Philip Morris to Face Next California Smoker Lawsuit in May
Los Angeles, March 13 (Bloomberg) -- Philip Morris Cos. will face a Los Angeles jury in May on claims that the tobacco giant contributed to the lung cancer suffered by a longtime smoker.
The jurisdiction has been unfriendly to the company. In June 2001, a Los Angeles jury ordered Philip Morris to pay $3 billion to a lung cancer victim, the fifth-largest award in a U.S. court. That award was cut to $100 million by the judge and now is under appeal.
In the latest lawsuit, 63-year old Betty Bullock claims the company should have to pay for her lung cancer. Her lawyer is Michael Piuze of Los Angeles, who also represented Richard Boeken in the earlier case. Boeken died in January at age 57.
The trial in Bullock's case had been scheduled to begin in state court in February. The case was moved to federal court by Philip Morris, then was sent back to state court Judge Susan Bryant-Deason. She set a trial date for May 29.

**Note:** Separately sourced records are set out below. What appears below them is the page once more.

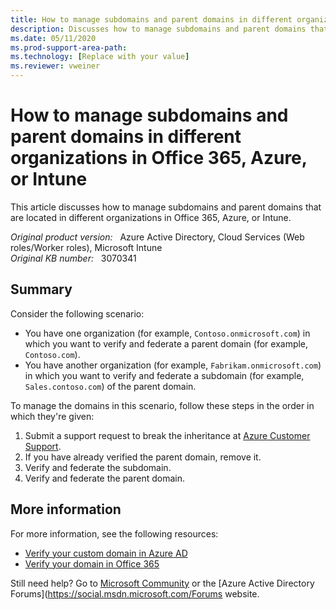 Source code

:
 ```yaml
---
title: How to manage subdomains and parent domains in different organizations in Office 365, Azure, or Intune
description: Discusses how to manage subdomains and parent domains that are located in different organizations in Office 365, Azure, or Intune.
ms.date: 05/11/2020
ms.prod-support-area-path: 
ms.technology: [Replace with your value]
ms.reviewer: vweiner
---
```


# How to manage subdomains and parent domains in different organizations in Office 365, Azure, or Intune

This article discusses how to manage subdomains and parent domains that are located in different organizations in Office 365, Azure, or Intune.

_Original product version:_ &nbsp; Azure Active Directory, Cloud Services (Web roles/Worker roles), Microsoft Intune  
_Original KB number:_ &nbsp; 3070341

## Summary

Consider the following scenario:

- You have one organization (for example, `Contoso.onmicrosoft.com`) in which you want to verify and federate a parent domain (for example, `Contoso.com`).
- You have another organization (for example, `Fabrikam.onmicrosoft.com`) in which you want to verify and federate a subdomain (for example, `Sales.contoso.com`) of the parent domain.

To manage the domains in this scenario, follow these steps in the order in which they're given:

1. Submit a support request to break the inheritance at [Azure Customer Support](https://ms.portal.azure.com/).
2. If you have already verified the parent domain, remove it.
3. Verify and federate the subdomain.
4. Verify and federate the parent domain.

## More information

For more information, see the following resources:

- [Verify your custom domain in Azure AD](/previous-versions/azure/jj151788(v=azure.100))
- [Verify your domain in Office 365](/microsoft-365/admin/setup/add-domain?view=o365-worldwide)

Still need help? Go to [Microsoft Community](https://answers.microsoft.com/) or the [Azure Active Directory Forums](https://social.msdn.microsoft.com/Forums website.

Delays created by moving such cases ``eat into the limited life expectancies of Philip Morris's best customers/victims,'' said Piuze. ``It appears Philip Morris wants these people to die before seeing the inside of a courtroom.''
Bullock says she began smoking Marlboro brand cigarettes when she was 17 and later switched to Benson & Hedges. Both are made by Philip Morris.
Representatives from Philip Morris couldn't immediately be reached for comment.
The tobacco industry has lost four consecutive cases on the West Coast, with jury awards ranging from $21.7 million to the $3 billion awarded to Boeken.
Philip Morris also is in a Portland, Oregon, court this week, preparing to present closing arguments to a jury in hopes of ending the losing streak. Relatives of Michelle Schwarz say decades of smoking Philip Morris cigarettes caused the lung cancer that killed her in 1999.
Shares of Philip Morris fell 71 cents to $52.10 in midday trading.